─── Data for this exercise
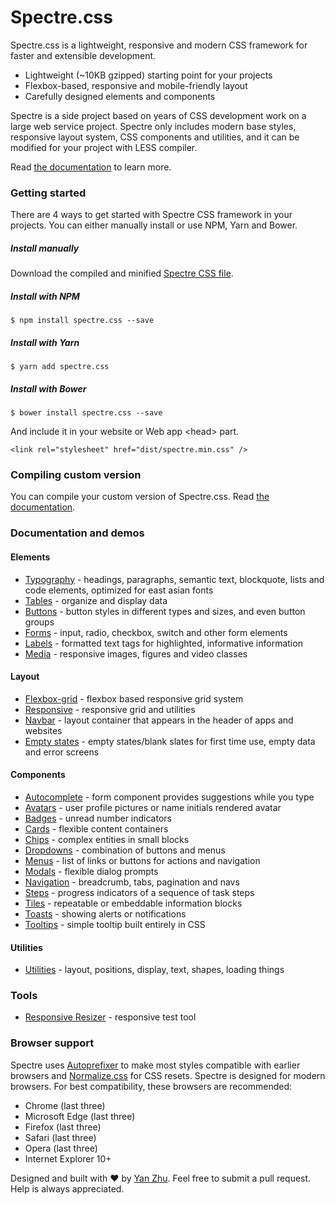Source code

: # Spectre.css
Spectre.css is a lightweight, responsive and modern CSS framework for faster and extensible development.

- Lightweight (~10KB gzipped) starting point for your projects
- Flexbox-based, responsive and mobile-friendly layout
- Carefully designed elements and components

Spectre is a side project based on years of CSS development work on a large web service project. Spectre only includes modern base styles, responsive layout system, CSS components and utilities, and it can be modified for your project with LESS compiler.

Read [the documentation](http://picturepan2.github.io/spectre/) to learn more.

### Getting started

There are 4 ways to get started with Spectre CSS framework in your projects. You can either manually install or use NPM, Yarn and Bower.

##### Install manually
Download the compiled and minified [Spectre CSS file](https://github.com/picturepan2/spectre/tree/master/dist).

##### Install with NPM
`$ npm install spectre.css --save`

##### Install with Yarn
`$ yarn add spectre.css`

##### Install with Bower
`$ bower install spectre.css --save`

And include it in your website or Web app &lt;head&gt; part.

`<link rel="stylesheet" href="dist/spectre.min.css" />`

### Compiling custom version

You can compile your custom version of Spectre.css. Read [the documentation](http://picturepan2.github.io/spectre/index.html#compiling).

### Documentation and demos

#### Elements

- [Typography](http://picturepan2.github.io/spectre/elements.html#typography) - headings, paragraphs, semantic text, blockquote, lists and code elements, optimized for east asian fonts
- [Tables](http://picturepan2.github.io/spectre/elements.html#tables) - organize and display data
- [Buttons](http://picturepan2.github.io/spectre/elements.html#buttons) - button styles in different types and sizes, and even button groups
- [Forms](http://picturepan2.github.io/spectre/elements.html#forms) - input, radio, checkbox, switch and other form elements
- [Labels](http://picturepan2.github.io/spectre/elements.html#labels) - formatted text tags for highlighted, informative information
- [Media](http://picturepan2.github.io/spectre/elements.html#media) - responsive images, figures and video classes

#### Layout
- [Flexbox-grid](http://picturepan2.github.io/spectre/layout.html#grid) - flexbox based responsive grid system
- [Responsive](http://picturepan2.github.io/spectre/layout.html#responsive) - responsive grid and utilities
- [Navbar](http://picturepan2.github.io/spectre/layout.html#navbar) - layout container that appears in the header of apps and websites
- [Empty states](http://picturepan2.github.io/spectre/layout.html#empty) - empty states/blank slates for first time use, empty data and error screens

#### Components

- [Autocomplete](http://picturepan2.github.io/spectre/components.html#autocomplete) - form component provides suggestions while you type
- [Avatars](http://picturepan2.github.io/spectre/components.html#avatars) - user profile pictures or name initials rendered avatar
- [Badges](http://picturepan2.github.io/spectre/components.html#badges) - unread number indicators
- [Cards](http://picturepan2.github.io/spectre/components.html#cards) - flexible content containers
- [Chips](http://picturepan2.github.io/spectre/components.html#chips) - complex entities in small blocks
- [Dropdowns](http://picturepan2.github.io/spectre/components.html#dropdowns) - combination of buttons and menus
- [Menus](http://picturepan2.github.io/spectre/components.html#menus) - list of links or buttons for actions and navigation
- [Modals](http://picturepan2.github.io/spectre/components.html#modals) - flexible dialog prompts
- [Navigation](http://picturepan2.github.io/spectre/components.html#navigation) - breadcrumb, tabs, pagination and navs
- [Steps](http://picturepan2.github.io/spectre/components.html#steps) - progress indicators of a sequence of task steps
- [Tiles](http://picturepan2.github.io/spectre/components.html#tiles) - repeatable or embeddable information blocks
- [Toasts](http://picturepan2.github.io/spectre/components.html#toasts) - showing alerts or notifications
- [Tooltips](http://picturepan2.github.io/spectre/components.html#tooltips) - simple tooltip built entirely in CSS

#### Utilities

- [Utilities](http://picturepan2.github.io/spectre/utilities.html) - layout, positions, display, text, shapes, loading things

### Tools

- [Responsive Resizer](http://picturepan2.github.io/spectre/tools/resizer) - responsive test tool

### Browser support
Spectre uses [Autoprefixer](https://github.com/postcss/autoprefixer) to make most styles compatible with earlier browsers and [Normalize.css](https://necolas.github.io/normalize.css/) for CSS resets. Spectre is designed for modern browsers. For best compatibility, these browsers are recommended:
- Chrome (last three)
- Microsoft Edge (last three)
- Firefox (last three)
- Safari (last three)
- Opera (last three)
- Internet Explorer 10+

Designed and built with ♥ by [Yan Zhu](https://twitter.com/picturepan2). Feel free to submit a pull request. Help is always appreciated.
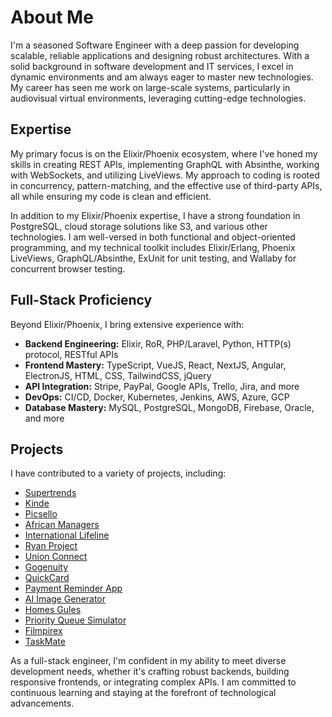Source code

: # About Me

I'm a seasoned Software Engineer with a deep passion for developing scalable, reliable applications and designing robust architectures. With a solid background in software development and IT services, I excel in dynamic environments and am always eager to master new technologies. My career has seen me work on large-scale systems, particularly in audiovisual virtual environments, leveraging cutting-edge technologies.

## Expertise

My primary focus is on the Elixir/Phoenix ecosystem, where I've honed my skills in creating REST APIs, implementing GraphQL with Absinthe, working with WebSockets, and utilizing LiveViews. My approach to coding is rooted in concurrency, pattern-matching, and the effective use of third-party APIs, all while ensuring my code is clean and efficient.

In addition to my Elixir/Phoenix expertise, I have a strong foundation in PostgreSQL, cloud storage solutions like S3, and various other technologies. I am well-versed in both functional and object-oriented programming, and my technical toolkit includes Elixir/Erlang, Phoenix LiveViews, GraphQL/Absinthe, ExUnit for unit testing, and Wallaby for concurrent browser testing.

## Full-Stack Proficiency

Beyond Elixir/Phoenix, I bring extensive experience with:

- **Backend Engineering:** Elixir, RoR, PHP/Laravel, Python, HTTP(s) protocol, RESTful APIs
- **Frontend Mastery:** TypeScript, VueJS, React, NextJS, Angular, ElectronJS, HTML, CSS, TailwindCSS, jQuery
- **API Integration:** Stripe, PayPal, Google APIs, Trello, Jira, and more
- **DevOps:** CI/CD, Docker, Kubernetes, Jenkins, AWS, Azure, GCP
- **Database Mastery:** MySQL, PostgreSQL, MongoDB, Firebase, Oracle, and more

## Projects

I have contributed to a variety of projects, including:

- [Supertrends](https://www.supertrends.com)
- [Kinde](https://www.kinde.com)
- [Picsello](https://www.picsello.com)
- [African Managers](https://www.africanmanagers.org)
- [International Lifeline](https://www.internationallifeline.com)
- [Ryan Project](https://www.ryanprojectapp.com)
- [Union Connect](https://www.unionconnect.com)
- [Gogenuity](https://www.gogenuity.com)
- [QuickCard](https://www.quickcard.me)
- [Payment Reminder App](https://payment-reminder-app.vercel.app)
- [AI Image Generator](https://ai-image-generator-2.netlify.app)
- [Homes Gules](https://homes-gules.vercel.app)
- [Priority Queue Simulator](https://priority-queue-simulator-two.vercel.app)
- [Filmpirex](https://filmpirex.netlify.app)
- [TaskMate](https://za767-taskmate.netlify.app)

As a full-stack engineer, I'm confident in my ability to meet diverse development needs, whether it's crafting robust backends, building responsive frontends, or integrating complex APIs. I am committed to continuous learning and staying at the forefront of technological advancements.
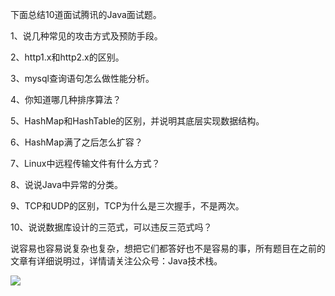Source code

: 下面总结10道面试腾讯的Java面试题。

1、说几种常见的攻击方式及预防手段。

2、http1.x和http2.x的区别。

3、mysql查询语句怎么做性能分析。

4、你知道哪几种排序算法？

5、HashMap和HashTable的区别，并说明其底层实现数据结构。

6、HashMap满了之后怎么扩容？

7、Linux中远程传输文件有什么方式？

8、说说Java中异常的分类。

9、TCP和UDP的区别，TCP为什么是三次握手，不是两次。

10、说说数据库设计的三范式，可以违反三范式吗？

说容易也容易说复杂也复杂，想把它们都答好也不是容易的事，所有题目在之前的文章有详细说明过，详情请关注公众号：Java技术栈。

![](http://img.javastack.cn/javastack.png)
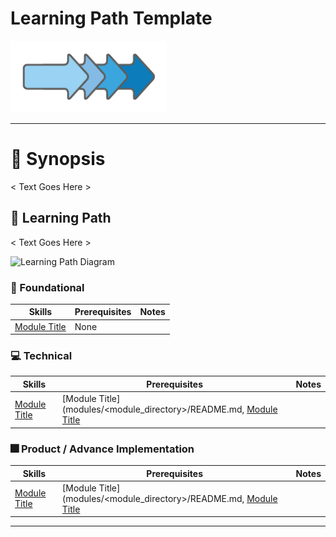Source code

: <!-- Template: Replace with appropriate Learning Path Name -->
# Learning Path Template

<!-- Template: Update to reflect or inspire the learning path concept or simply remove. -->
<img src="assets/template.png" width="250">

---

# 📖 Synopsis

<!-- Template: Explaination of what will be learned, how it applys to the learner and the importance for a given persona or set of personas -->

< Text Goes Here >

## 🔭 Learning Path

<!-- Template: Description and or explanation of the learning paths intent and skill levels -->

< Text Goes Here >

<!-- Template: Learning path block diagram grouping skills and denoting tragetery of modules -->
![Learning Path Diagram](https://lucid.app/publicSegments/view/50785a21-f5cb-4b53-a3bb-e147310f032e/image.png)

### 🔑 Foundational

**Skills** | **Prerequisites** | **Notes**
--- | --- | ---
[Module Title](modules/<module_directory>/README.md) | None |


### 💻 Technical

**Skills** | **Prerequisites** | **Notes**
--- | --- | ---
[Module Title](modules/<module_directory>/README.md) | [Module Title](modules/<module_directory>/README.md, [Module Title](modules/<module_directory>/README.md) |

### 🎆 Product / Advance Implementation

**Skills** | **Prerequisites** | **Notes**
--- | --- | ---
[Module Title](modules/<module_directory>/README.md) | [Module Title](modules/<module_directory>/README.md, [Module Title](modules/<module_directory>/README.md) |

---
──────
─── Data for this exercise
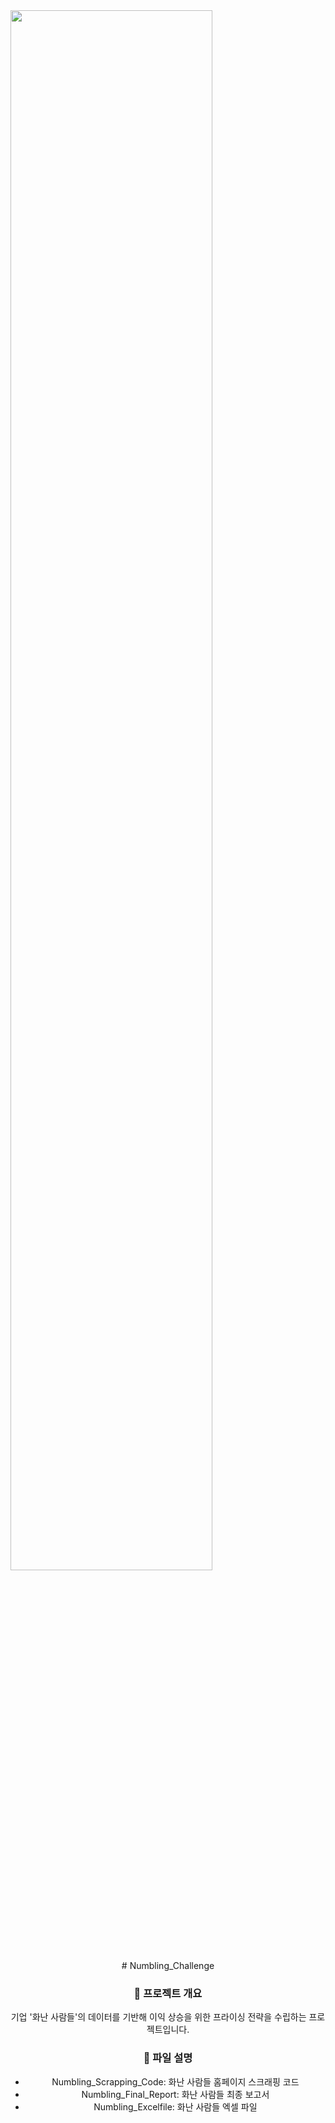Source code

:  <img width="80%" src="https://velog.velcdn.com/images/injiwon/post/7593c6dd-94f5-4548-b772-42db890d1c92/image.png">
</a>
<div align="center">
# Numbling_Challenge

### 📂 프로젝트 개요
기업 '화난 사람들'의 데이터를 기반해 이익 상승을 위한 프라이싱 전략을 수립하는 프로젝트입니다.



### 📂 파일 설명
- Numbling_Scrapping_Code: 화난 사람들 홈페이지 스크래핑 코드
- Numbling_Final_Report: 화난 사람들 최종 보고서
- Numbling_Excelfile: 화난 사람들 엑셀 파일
──────
### What needs to be done
What is the number of lines in this material that hold the string "blocks"? Answer with that number only.

### Exercise answer
2